__Task brief__
The answer must be a single number: the count of lines in the listing that hold the string "gitpod".

BEGIN

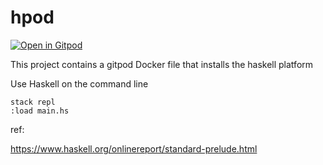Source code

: # hpod

[![Open in Gitpod](https://gitpod.io/button/open-in-gitpod.svg)](https://gitpod.io/#https://github.com/tailuge/hpod)

This project contains a gitpod Docker file that installs the haskell platform

Use Haskell on the command line

```
stack repl
:load main.hs
```

ref:

https://www.haskell.org/onlinereport/standard-prelude.html
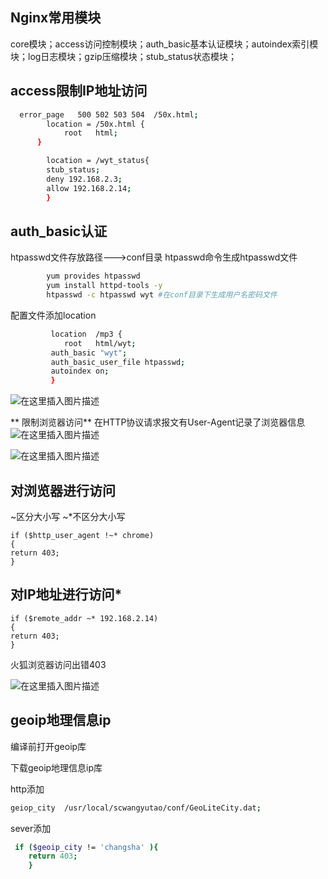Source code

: ## Nginx常用模块

core模块；access访问控制模块；auth_basic基本认证模块；autoindex索引模块；log日志模块；gzip压缩模块；stub_status状态模块；

## access限制IP地址访问

```bash
  error_page   500 502 503 504  /50x.html;
        location = /50x.html {
            root   html;
      }

        location = /wyt_status{
        stub_status;
        deny 192.168.2.3;
        allow 192.168.2.14;
        }
```
## auth_basic认证

htpasswd文件存放路径--->conf目录
htpasswd命令生成htpasswd文件
```bash
		yum provides htpasswd
		yum install httpd-tools -y
		htpasswd -c htpasswd wyt #在conf目录下生成用户名密码文件

```
配置文件添加location
```bash
         location  /mp3 {
            root   html/wyt;
         auth_basic "wyt";
         auth_basic_user_file htpasswd;
         autoindex on;
         }
```
    
![在这里插入图片描述](https://img-blog.csdnimg.cn/75bfa2e0bdb9462f93887ed11baee1a4.png?x-oss-process=image/watermark,type_d3F5LXplbmhlaQ,shadow_50,text_Q1NETiBAeXV0YW9fNTE3,size_20,color_FFFFFF,t_70,g_se,x_16)

** 限制浏览器访问**
在HTTP协议请求报文有User-Agent记录了浏览器信息
![在这里插入图片描述](https://img-blog.csdnimg.cn/e568b03c74974cde938c7b779a81ff28.png?x-oss-process=image/watermark,type_d3F5LXplbmhlaQ,shadow_50,text_Q1NETiBAeXV0YW9fNTE3,size_17,color_FFFFFF,t_70,g_se,x_16)

![在这里插入图片描述](https://img-blog.csdnimg.cn/9195962cc7cc440196ff627bf08714cd.png?x-oss-process=image/watermark,type_d3F5LXplbmhlaQ,shadow_50,text_Q1NETiBAeXV0YW9fNTE3,size_20,color_FFFFFF,t_70,g_se,x_16)

## 对浏览器进行访问

~区分大小写
~*不区分大小写

```
if ($http_user_agent !~* chrome)
{
return 403;
}
```
## 对IP地址进行访问*
```
if ($remote_addr ~* 192.168.2.14)
{
return 403;
}
```
火狐浏览器访问出错403

![在这里插入图片描述](https://img-blog.csdnimg.cn/27ac50fb7d6f4957bf5c00826100e353.png?x-oss-process=image/watermark,type_d3F5LXplbmhlaQ,shadow_50,text_Q1NETiBAeXV0YW9fNTE3,size_20,color_FFFFFF,t_70,g_se,x_16)

## geoip地理信息ip

编译前打开geoip库

下载geoip地理信息ip库

http添加

```bash
geiop_city  /usr/local/scwangyutao/conf/GeoLiteCity.dat;
```

sever添加
```bash
 if ($geoip_city != 'changsha' ){
	return 403;
	}
```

END

__Task result__
2